The supersolid state of matter, exhibiting nondissipative flow in solids, has been elusive for 35 years. The recent discovery of a nonclassical moment of inertia in solid ${}^4\mathrm{He}$ by Kim and Chan provided the first experimental evidence, although the interpretation in terms of supersolidity of the ideal crystal phase remains a subject to debate. Using quantum Monte Carlo methods we investigate the long-standing question of vacancy-induced superflow and find that vacancies in a ${}^4\mathrm{He}$ crystal phase separate instead of forming a supersolid. On the other hand, nonequilibrium vacancies relaxing on defects of polycrystalline samples could provide an explanation for the experimental observations.

Figure 1

A sketch of the different scenarios for vacancy states in the ground state of solid helium at the melting density. Supersolidity can occur at finite vacancy densities $n_V$, according to the Andreev-Lifshitz-Chester (ALC) or Dai-Ma-Zhang–(DMZ-) Anderson-Brinkman-Huse (ABH) scenarios. ALC assume an energy gain already for a single vacancy (negative initial slope), while DMZ/ABH postulate a ground state with a low density of strongly correlated vacancies, without making any prediction for the single-vacancy behavior. For the scenarios with gapped vacancies (positive slope ${\Delta }_V$), a (meta)stable gas of out-of-equilibrium vacancies will be formed if the energy curve bends up (the upper dashed line) due to repulsion between the vacancies. The curve labeled “unstable” represents the situation supported in this Letter: an attractive vacancy gas is unstable and phase separates into the commensurate insulating crystal (with density $n_S$) and the liquid (with density $n_L<n_S$).

Figure 2

Single-particle Green function $G(\mathbf{k}=0,\tau )$ computed for hcp ${}^4\mathrm{He}$ at the melting density $n_0=0.0287{\AA }^{-3}$ and $T=0.2\mathrm{K}$. Symbols refer to numerical data; solid lines are fits to the long-time exponential decay. The given numerical values are the interstitial (${\Delta }_I=22.8\pm 0.7\mathrm{K}$) and the vacancy (${\Delta }_V=13.0\pm 0.5\mathrm{K}$) activation energies, inferred from the slopes of $G$. The inset shows the vacancy-interstitial gap $E_{\mathrm{gap}}={\Delta }_I+{\Delta }_V$ for different system sizes.

Figure 3

Chemical potential thresholds for creating a single interstitial (upper curve, ${\mu }_I$) and vacancy (lower curve, ${\mu }_V$) at different densities. The middle curve, ${\mu }_{\mathrm{hcp}}$ is the chemical potential of the hcp solid deduced from the compressibility data [30] and the value of ${\mu }_{\mathrm{hcp}}={\mu }_0$ at melting density.
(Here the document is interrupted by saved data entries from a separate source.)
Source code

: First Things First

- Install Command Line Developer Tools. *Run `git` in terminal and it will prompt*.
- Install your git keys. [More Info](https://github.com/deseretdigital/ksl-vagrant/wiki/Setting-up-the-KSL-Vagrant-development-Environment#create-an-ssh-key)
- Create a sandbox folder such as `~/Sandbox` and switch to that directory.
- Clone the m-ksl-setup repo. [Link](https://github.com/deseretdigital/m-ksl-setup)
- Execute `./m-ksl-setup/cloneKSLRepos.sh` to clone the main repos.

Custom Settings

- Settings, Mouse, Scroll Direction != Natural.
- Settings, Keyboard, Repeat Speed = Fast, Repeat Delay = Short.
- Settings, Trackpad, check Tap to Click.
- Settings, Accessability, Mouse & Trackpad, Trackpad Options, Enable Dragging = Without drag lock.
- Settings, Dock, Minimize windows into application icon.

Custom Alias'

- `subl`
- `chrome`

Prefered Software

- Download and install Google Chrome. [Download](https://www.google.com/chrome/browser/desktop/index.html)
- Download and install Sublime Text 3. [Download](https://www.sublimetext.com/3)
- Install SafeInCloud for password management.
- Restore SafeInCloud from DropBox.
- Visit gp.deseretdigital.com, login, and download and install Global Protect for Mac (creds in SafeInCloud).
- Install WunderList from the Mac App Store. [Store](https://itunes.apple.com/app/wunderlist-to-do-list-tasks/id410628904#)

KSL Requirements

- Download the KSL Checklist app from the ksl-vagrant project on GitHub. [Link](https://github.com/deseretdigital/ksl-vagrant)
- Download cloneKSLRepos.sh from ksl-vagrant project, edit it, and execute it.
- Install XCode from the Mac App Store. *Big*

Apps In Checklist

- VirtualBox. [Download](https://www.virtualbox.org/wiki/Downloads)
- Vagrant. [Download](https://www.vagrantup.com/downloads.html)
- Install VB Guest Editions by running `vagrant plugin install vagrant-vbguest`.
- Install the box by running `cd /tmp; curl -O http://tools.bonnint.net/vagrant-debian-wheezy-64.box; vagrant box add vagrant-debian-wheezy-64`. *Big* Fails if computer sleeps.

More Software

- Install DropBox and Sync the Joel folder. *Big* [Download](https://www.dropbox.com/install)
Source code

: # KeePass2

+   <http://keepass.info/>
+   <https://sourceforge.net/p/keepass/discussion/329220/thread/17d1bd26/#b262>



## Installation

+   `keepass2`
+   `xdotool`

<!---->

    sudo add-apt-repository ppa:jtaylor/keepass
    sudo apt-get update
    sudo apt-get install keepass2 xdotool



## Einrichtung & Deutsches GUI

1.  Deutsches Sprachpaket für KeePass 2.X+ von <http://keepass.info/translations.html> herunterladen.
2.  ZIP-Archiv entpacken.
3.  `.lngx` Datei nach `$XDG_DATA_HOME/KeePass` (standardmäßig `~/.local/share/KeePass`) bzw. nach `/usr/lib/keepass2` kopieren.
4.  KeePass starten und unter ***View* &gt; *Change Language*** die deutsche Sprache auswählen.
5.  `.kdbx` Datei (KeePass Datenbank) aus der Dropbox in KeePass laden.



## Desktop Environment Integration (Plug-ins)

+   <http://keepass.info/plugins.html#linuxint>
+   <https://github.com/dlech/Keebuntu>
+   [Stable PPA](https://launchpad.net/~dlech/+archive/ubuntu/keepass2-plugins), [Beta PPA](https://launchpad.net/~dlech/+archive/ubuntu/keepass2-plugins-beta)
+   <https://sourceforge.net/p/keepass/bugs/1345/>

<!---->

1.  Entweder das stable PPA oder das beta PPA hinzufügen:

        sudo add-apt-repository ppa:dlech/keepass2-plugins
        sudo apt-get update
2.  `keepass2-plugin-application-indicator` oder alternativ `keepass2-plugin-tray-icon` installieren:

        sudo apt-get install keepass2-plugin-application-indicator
The gaps ${\Delta }_{V(I)}$ for activating a vacancy (or interstitial) are given by the difference in chemical potentials, ${\mu }_{\mathrm{hcp}}-{\mu }_V$ (or ${\mu }_I-{\mu }_{\mathrm{hcp}}$).

Figure 4

The vacancy-vacancy correlation function $\nu (r)$ as a function of the distance $r$ between the vacancies shows that three vacancies easily cluster and form a tight bound state. The inset shows a typical snapshot of a layer of atomic positions averaged over the time interval [0, $\beta$] (filled black circles), where we see that the three vacancies (triangles) have a tendency to cluster in layers.